* Source data:
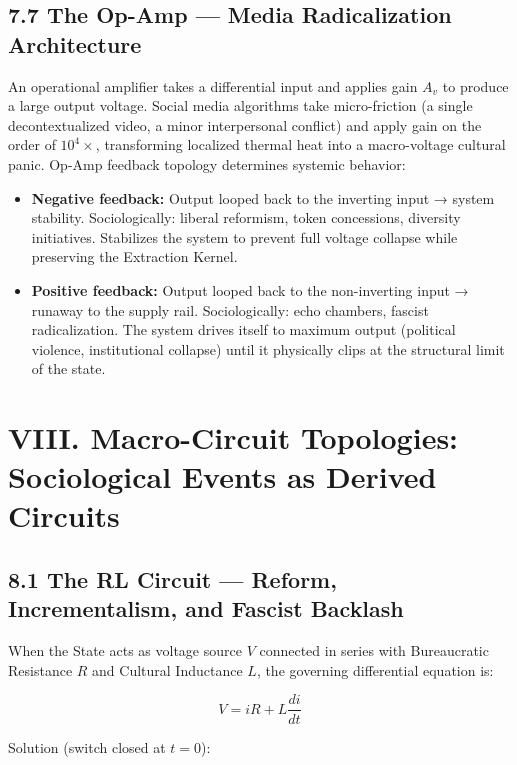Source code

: \documentclass[12pt]{book}
\numberwithin{equation}{chapter}
\begin{document}
\subsection{7.7 The Op-Amp — Media Radicalization Architecture}

    An operational amplifier takes a differential input and applies gain $A_v$ to produce a large output voltage. Social media algorithms take micro-friction (a single decontextualized video, a minor interpersonal conflict) and apply gain on the order of $10^4\times$, transforming localized thermal heat into a macro-voltage cultural panic. Op-Amp feedback topology determines systemic behavior:
  

\begin{itemize}

\item \textbf{Negative feedback:} Output looped back to the inverting input → system stability. Sociologically: liberal reformism, token concessions, diversity initiatives. Stabilizes the system to prevent full voltage collapse while preserving the Extraction Kernel.

\item \textbf{Positive feedback:} Output looped back to the non-inverting input → runaway to the supply rail. Sociologically: echo chambers, fascist radicalization. The system drives itself to maximum output (political violence, institutional collapse) until it physically clips at the structural limit of the state.

\end{itemize}

\section{VIII. Macro-Circuit Topologies: Sociological Events as Derived Circuits}

\subsection{8.1 The RL Circuit — Reform, Incrementalism, and Fascist Backlash}

    When the State acts as voltage source $V$ connected in series with Bureaucratic Resistance $R$ and Cultural Inductance $L$, the governing differential equation is:
  

\begin{equation}
 V = iR + L\frac{di}{dt} 
\end{equation}

Solution (switch closed at $t = 0$):
\end{document}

* What is being asked: Without the pictures, repeat every line of the material above exactly.

* Your response:
Source code

: \documentclass[12pt]{book}
\numberwithin{equation}{chapter}
\begin{document}
\subsection{7.7 The Op-Amp — Media Radicalization Architecture}

    An operational amplifier takes a differential input and applies gain $A_v$ to produce a large output voltage. Social media algorithms take micro-friction (a single decontextualized video, a minor interpersonal conflict) and apply gain on the order of $10^4\times$, transforming localized thermal heat into a macro-voltage cultural panic. Op-Amp feedback topology determines systemic behavior:
  

\begin{itemize}

\item \textbf{Negative feedback:} Output looped back to the inverting input → system stability. Sociologically: liberal reformism, token concessions, diversity initiatives. Stabilizes the system to prevent full voltage collapse while preserving the Extraction Kernel.

\item \textbf{Positive feedback:} Output looped back to the non-inverting input → runaway to the supply rail. Sociologically: echo chambers, fascist radicalization. The system drives itself to maximum output (political violence, institutional collapse) until it physically clips at the structural limit of the state.

\end{itemize}

\section{VIII. Macro-Circuit Topologies: Sociological Events as Derived Circuits}

\subsection{8.1 The RL Circuit — Reform, Incrementalism, and Fascist Backlash}

    When the State acts as voltage source $V$ connected in series with Bureaucratic Resistance $R$ and Cultural Inductance $L$, the governing differential equation is:
  

\begin{equation}
 V = iR + L\frac{di}{dt} 
\end{equation}

Solution (switch closed at $t = 0$):
\end{document}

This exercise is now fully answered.